Nasza Loteria NaM - pasek na kartach artykułów

Pomnik Ignacego Jana Paderewskiego (nie) stanie w Brzeźnie? IPN chce sfinansować monument. Czy UM w Gdańsku wprowadzi zmiany w uchwale?

Kamil Kusier
Kamil Kusier
Monument polskiego kompozytora, pianisty i wybitnego polityka ulokowany miał być w nadmorskim parku, w pobliżu Domu Zdrojowego w Brzeźnie.
Monument polskiego kompozytora, pianisty i wybitnego polityka ulokowany miał być w nadmorskim parku, w pobliżu Domu Zdrojowego w Brzeźnie. Jakub Steinborn
29 października 2020 roku w trakcie sesji Rady Miasta przyjęto uchwałę w sprawie postawienia pomnika Ignacego Jana Paderewskiego w Gdańsku. Monument polskiego kompozytora, pianisty i wybitnego polityka ulokowany miał być w nadmorskim parku, w pobliżu Domu Zdrojowego w Brzeźnie. Niemalże rok od tego czasu kwestia budowy pomnika nie jest już jednak tak oczywista.

Co z pomnikiem Ignacego Jana Paderewskiego w Gdańsku?

Wykonanie pomnika sfinansować miał Instytut Pamięci Narodowej, zaś zagospodarowaniem otoczenia pod monument miało zająć się Miasto Gdańsk. O ile Dom Zdrojowy jeszcze w tym roku ma zostać oddany po rewitalizacji, o tyle budowa pomnika utknęła w martwym punkcie.

- Na wniosek Instytutu Pamięci Narodowej dotyczący lokalizacji pomnika Ignacego Jana Paderewskiego, Rada Miasta Gdańska podjęła 29 października 2020 roku uchwałę przychylającą się do tego wniosku. Jesteśmy obecnie w trakcie przygotowania konkursu na projekt tego pomnika wraz z miastem, trwają konsultacje pomiędzy władzami miasta i IPN - mówi dr Rafał Leśkiewicz, rzecznik prasowy IPN.

W ostatnią środę tj. 29 września 2021 roku doszło do spotkania przedstawiciel miasta wraz z przedstawicielami Instytutu Pamięci Narodowej.
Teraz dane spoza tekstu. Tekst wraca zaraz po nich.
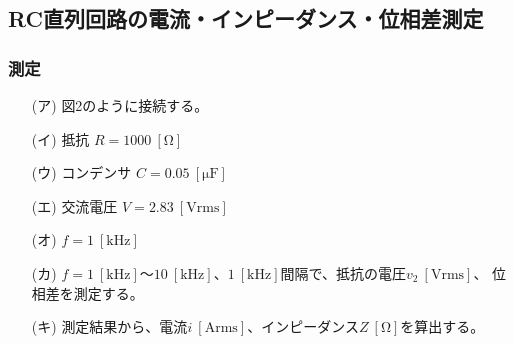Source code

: \documentclass[uplatex]{jsarticle}
\begin{document}
		\subsection{RC直列回路の電流・インピーダンス・位相差測定}
			\subsubsection{測定}
				\begin{enumerate}
					\item[(ア)]{図2のように接続する。}
					\item[(イ)]{抵抗 $R = 1000 \ [\mathrm{\Omega}]$}
					\item[(ウ)]{コンデンサ $C = 0.05 \ [\mathrm{\mu F}]$}
				  	\item[(エ)]{交流電圧 $V = 2.83 \ [\mathrm{Vrms}]$}
					\item[(オ)]{$f = 1 \ [\mathrm{kHz}]$}
					\item[(カ)]{$f = 1 \ [\mathrm{kHz}] ～ 10 \ [\mathrm{kHz}]、1 \ [\mathrm{kHz}]$間隔で、抵抗の電圧$v_{2} \ [\mathrm{Vrms}]$、
					位相差を測定する。}
					\item[(キ)]{測定結果から、電流$i \ [\mathrm{Arms}]$、インピーダンス$Z \ [\mathrm{\Omega}]$を算出する。}
				\end{enumerate}
\end{document}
Jak informuje Katarzyna Lisiecka, naczelnik Biura Upamiętniania Walk i Męczeństwa IPN w Gdańsku kwestię budowy pomnika w gdańskim Brzeźnie najprawdopodobniej rozstrzygnąć będą musieli prawnicy.

- Nie wiemy, czy jako IPN możemy wchodzić w jakieś porozumienie z miastem, jeżeli chodzi o stawianie pomników - mówi Katarzyna Lisiecka z gdańskiego IPN. - Sprawa tyczy się zmian, jakie wprowadzono do uchwały pomnikowej. W naszej ocenie jest ona sprzeczna z ustawą o prawie zamówień publicznych. Jako instytucja publiczna musimy zgodnie z ustawą przeprowadzić całą procedurę, sam konkurs, jak i zamówienie pomnika, a w ujęciu miejskiej uchwały jest to bardzo lakoniczne. Obecny stan prawny w Gdańsku jest sprzeczny nie tylko z ustawą, ale również sprzeczny z interesem publicznym. Nie może być tak, że wnioskodawca, fundator pomnika, który wydaje publiczne pieniądze, nie ma wpływu na to, co powstanie. Obecnie IPN zostało zaproponowane 2 miejsca na 9 w komisji konkursowej. To mało. Nie dość, że nie mielibyśmy wpływu na to co powstanie, to jeszcze po wybudowaniu pomnika - zgodnie z uchwałą RM - po 6 miesiącach od dnia jego postawienia - miasto mogłoby go przenieść, przekształcić, a nawet i zlikwidować. Nie ma na to naszej zgody.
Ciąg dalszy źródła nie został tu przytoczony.